Die Oberstufe war für die Eltern eigentlich am entspanntesten. Die Feststellung treffen Simone Börger und Petra Huwer als Sprecherinnen der Eltern. Mit einem Augenzwinkern lassen sie die Schulzeit am HAG aus ihrer Sicht Revue passieren und ziehen eine positive Bilanz: „Eltern und Lehrer haben versucht, Leitplanken zu bauen. Das ist wohl gelungen.“

Woran Till Kauschke und Niklas Timmermann bei ihrer als Moderation angelegten Rede für die Abiturienten keinen Zweifel lassen. Witzig, pointiert, aber auch mit einen klaren Blick auf alle Dinge rufen sie viele Episoden aus den Jahren am Gymnasium in Erinnerung. „Mehr Wert als das Papier, also Abi-Zeugnis, ist die Zeit, die wir miteinander verbracht haben“, stellen sie für die Jahrgangsstufe fest.

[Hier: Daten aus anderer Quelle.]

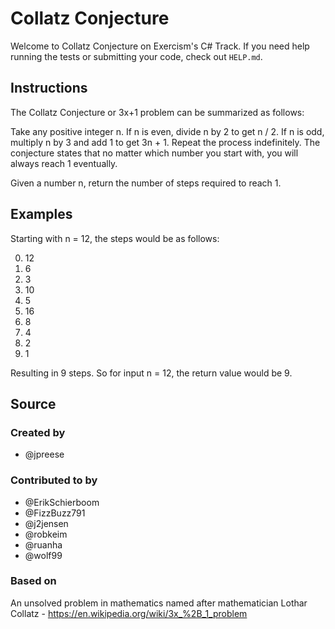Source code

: # Collatz Conjecture

Welcome to Collatz Conjecture on Exercism's C# Track.
If you need help running the tests or submitting your code, check out `HELP.md`.

## Instructions

The Collatz Conjecture or 3x+1 problem can be summarized as follows:

Take any positive integer n.
If n is even, divide n by 2 to get n / 2.
If n is odd, multiply n by 3 and add 1 to get 3n + 1.
Repeat the process indefinitely.
The conjecture states that no matter which number you start with, you will always reach 1 eventually.

Given a number n, return the number of steps required to reach 1.

## Examples

Starting with n = 12, the steps would be as follows:

0. 12
1. 6
2. 3
3. 10
4. 5
5. 16
6. 8
7. 4
8. 2
9. 1

Resulting in 9 steps.
So for input n = 12, the return value would be 9.

## Source

### Created by

- @jpreese

### Contributed to by

- @ErikSchierboom
- @FizzBuzz791
- @j2jensen
- @robkeim
- @ruanha
- @wolf99

### Based on

An unsolved problem in mathematics named after mathematician Lothar Collatz - https://en.wikipedia.org/wiki/3x_%2B_1_problem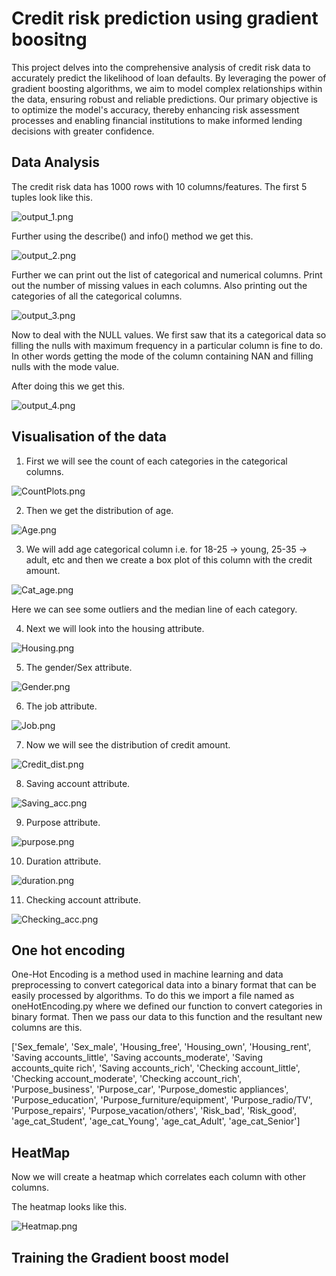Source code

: # Credit risk prediction using gradient boositng

This project delves into the comprehensive analysis of credit risk data to accurately predict the likelihood of loan defaults. By leveraging the power of gradient boosting algorithms, we aim to model complex relationships within the data, ensuring robust and reliable predictions. Our primary objective is to optimize the model's accuracy, thereby enhancing risk assessment processes and enabling financial institutions to make informed lending decisions with greater confidence.

## Data Analysis
The credit risk data has 1000 rows with 10 columns/features.
The first 5 tuples look like this.

![output_1.png](Outputs/output_1.png)

Further using the describe() and info() method we get this.

![output_2.png](Outputs/output_2.png)

Further we can print out the list of categorical and numerical columns. Print out the number of missing values in each columns.
Also printing out the categories of all the categorical columns.

![output_3.png](Outputs/output_3.png)

Now to deal with the NULL values. We first saw that its a categorical data so filling the nulls with maximum frequency in a particular column is fine to do. In other words getting the mode of the column containing NAN and filling nulls with the mode value.

After doing this we get this.

![output_4.png](Outputs/output_4.png)

## Visualisation of the data
1. First we will see the count of each categories in the categorical columns.

![CountPlots.png](Visualisations/CountPlots.png)

2. Then we get the distribution of age.

![Age.png](Visualisations/Age.png)

3. We will add age categorical column i.e. for 18-25 -> young, 25-35 -> adult, etc and then we create a box plot of this column with the credit amount.

![Cat_age.png](Visualisations/Cat_age.png)

Here we can see some outliers and the median line of each category.

4. Next we will look into the housing attribute.

![Housing.png](Visualisations/Housing.png)

5. The gender/Sex attribute.

![Gender.png](Visualisations/Gender.png)

6. The job attribute.

![Job.png](Visualisations/Job.png)

7. Now we will see the distribution of credit amount.

![Credit_dist.png](Visualisations/Credit_dist.png)

8. Saving account attribute.

![Saving_acc.png](Visualisations/Saving_acc.png)

9. Purpose attribute.

![purpose.png](Visualisations/purpose.png)

10. Duration attribute.

![duration.png](Visualisations/duration.png)

11. Checking account attribute.

![Checking_acc.png](Visualisations/Checking_acc.png)

## One hot encoding

One-Hot Encoding is a method used in machine learning and data preprocessing to convert categorical data into a binary format that can be easily processed by algorithms.
To do this we import a file named as oneHotEncoding.py where we defined our function to convert categories in binary format.
Then we pass our data to this function and the resultant new columns are this.

['Sex_female', 'Sex_male', 'Housing_free', 'Housing_own', 'Housing_rent', 'Saving accounts_little', 'Saving accounts_moderate', 'Saving accounts_quite rich', 'Saving accounts_rich', 'Checking account_little', 'Checking account_moderate', 'Checking account_rich', 'Purpose_business', 'Purpose_car', 'Purpose_domestic appliances', 'Purpose_education', 'Purpose_furniture/equipment', 'Purpose_radio/TV', 'Purpose_repairs', 'Purpose_vacation/others', 'Risk_bad', 'Risk_good', 'age_cat_Student', 'age_cat_Young', 'age_cat_Adult', 'age_cat_Senior']

## HeatMap

Now we will create a heatmap which correlates each column with other columns.

The heatmap looks like this.

![Heatmap.png](Visualisations/Heatmap.png)

## Training the Gradient boost model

Julia Schröder und Jan-Bernd Brewing, die Jahrgangsstufenleiter, nehmen vor der Zeugnisausgabe Bezug auf die Fußball-WM: „Ihr habt nach acht Jahren hartem Trainingslager in der Kaderschmiede HAG gleich die Pokale in der Hand.“ Dass der Termin Donnerstag wegen der WM gewählt worden war – spielt an diesem Abend genauso wenig eine Rolle wie sie die deutsche Mannschaft gespielt hat.